We all know about the importance of running tests agains the data and tables created. Here some tips of how to do this manually using SQL or either using predefinded packages if you are a DBT user.
To have an idea of what tests you could use automatically in DBT without having to write them from scratch, check the following link: https://hub.getdbt.com/calogica/dbt_expectations/latest/
The thing is that you need to define this in a YAML style. So, for the translation of what SQL code some of these packages are executing, check below the examples:
- For SQL
- Checking Duplicate Records.Example: Check if there are more than 2 duplicated emails in customers table
SELECT Email, COUNT(*)
FROM Customers
GROUP BY Email
HAVING COUNT(*) > 1;
- Checking Nulls in the Columns. Check if there is a NULL in the EMAIL column
SELECT *
FROM Customers
WHERE Email IS NULL;
- Checking if the selected group of columns are unique between all of the records of the table. For this case: [name,last_name,address,location]
select
count(*) as failures,
count(*) != 0 as should_warn,
count(*) != 0 as should_error
from (
with validation_errors as (
select
customer_name,customer_last_name,customer_address,customer_location,
count(*) as "n_records"
from customers
where
1=1
and
not (
customer_name is null and
customer_last_name is null and
customer_address is null and
customer_location is null and
)
group by
customer_name,customer_last_name,customer_address,customer_location
having count(*) > 1
)
select * from validation_errors
) dbt_internal_test
- Row count same between two tables analyzing specific columns.

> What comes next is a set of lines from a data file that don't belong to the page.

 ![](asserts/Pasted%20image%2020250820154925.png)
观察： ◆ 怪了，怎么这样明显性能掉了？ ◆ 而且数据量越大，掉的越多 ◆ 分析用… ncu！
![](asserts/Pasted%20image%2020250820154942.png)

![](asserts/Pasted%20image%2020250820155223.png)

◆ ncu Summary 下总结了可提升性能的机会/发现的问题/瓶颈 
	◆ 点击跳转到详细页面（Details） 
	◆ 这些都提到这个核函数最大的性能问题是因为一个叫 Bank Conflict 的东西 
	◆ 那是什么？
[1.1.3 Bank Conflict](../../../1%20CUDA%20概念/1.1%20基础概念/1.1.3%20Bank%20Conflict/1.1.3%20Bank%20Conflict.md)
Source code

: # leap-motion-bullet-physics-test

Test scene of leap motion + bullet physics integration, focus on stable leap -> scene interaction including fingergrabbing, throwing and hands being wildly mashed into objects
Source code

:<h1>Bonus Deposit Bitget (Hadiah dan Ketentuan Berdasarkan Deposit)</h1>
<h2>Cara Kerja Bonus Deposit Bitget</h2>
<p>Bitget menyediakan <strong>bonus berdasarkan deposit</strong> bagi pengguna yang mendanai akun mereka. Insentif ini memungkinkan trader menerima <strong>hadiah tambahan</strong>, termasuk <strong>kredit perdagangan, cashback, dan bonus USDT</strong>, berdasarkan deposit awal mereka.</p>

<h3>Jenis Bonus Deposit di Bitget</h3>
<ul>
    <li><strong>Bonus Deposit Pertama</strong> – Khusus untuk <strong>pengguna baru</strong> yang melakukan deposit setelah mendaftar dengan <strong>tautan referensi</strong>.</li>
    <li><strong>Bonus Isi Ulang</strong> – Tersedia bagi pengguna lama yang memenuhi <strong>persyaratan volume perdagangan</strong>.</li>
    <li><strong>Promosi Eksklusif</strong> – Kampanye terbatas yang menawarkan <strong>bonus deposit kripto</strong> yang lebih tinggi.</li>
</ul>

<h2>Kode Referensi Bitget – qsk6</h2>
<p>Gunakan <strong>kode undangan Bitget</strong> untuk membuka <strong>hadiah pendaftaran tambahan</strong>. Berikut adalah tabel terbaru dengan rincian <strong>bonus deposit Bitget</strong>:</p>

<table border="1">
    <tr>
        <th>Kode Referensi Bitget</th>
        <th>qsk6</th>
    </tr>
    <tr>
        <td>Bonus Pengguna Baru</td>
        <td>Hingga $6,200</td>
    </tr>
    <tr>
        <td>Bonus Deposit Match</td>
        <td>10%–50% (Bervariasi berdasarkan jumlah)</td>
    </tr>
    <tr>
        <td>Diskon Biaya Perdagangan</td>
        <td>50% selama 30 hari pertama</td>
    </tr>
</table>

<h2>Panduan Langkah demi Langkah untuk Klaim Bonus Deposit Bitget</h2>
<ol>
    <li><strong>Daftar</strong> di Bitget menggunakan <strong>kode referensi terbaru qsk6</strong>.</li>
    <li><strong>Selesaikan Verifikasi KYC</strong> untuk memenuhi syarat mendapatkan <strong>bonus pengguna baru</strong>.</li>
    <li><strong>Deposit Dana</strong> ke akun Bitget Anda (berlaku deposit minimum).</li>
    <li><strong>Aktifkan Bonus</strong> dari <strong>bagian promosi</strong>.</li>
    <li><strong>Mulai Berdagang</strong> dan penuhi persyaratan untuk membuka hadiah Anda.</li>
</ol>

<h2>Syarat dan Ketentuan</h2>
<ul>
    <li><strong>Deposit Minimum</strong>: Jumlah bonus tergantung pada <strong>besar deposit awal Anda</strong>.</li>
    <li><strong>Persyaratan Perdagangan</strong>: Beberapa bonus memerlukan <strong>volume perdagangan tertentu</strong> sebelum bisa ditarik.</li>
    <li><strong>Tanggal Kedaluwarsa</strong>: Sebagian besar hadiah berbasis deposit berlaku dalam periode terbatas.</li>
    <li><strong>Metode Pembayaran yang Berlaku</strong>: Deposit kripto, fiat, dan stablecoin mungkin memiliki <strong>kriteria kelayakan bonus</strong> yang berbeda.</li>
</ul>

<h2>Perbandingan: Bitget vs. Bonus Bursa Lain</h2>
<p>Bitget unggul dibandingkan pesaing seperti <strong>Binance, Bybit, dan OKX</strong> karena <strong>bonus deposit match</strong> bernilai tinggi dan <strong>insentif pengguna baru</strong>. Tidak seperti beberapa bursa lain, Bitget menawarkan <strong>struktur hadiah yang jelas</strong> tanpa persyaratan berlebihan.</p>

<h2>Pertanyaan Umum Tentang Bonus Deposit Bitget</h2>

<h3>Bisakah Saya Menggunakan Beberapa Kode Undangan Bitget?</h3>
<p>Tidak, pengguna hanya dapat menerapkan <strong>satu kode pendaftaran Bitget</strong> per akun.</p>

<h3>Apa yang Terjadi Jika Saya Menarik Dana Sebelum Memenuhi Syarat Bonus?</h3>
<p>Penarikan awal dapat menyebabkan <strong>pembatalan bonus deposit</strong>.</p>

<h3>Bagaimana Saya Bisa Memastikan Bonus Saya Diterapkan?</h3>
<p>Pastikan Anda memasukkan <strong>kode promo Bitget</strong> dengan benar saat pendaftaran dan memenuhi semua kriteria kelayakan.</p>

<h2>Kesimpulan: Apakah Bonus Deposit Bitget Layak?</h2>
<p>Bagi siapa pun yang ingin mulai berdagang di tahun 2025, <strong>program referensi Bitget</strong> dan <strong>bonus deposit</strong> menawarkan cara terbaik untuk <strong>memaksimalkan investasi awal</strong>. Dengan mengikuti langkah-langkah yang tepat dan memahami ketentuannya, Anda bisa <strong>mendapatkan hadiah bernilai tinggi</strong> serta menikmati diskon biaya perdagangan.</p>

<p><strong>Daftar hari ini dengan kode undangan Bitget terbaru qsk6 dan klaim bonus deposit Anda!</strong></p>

(SELECT COUNT(*) as total_count FROM table_prod)
MINUS
(SELECT COUNT(*) as total_count FROM table_dev)
- Check that the data types are the correct ones or that the data type include a specific length.
For the example, ensure that material column has only 11 characters.
select
count(*) as failures,
count(*) != 0 as should_warn,
count(*) != 0 as should_error
from (
with grouped_expression as (
select
length(
material
) = 11 as expression
from materials_table
),
validation_errors as (
select
*
from
grouped_expression
where
not(expression = true)
)
select *
from validation_errors
- Check that aggregation SUM of one column is same as the aggregation SUM column from other table.
select
count(*) as failures,
count(*) != 0 as should_warn,
count(*) != 0 as should_error
from (
with a as (
select
sum(customer_total_count) as expression
from
customer
),
b as (
select
sum(customer_total_count) as expression
from
customer_address
),
final as (
select
a.expression,
b.expression as compare_expression,
abs(coalesce(a.expression, 0) - coalesce(b.expression, 0)) as expression_difference,
abs(coalesce(a.expression, 0) - coalesce(b.expression, 0))/
nullif(a.expression * 1.0, 0) as expression_difference_percent
from
a cross join b
)
-- DEBUG:select * from final
select * from final where
expression_difference > 0.0
) dbt_internal_test
- Check once you load the data, and what happens when you load the data a second time(Depend if the load is full or incremental load). Any duplicates appearing? If yes you will need to check how is implemented the logic within your SQL view/script.
- Is the query updating the records correctly according to the CDC logic that you implemented in the query? According to the hash keys functionality that you have implemented or other SCD mechanisms?
- Check between the datatypes of one table and the dataypes of the second table that reads from the first one. You want consistency in the datatypes across all of your tables.
- Last but not least, of course time of execution. You want to make it work, but with the most efficiency and least cost possible, Check for some basic optimizations to speed up your code: https://wetrustindata.com/sql_optimizations/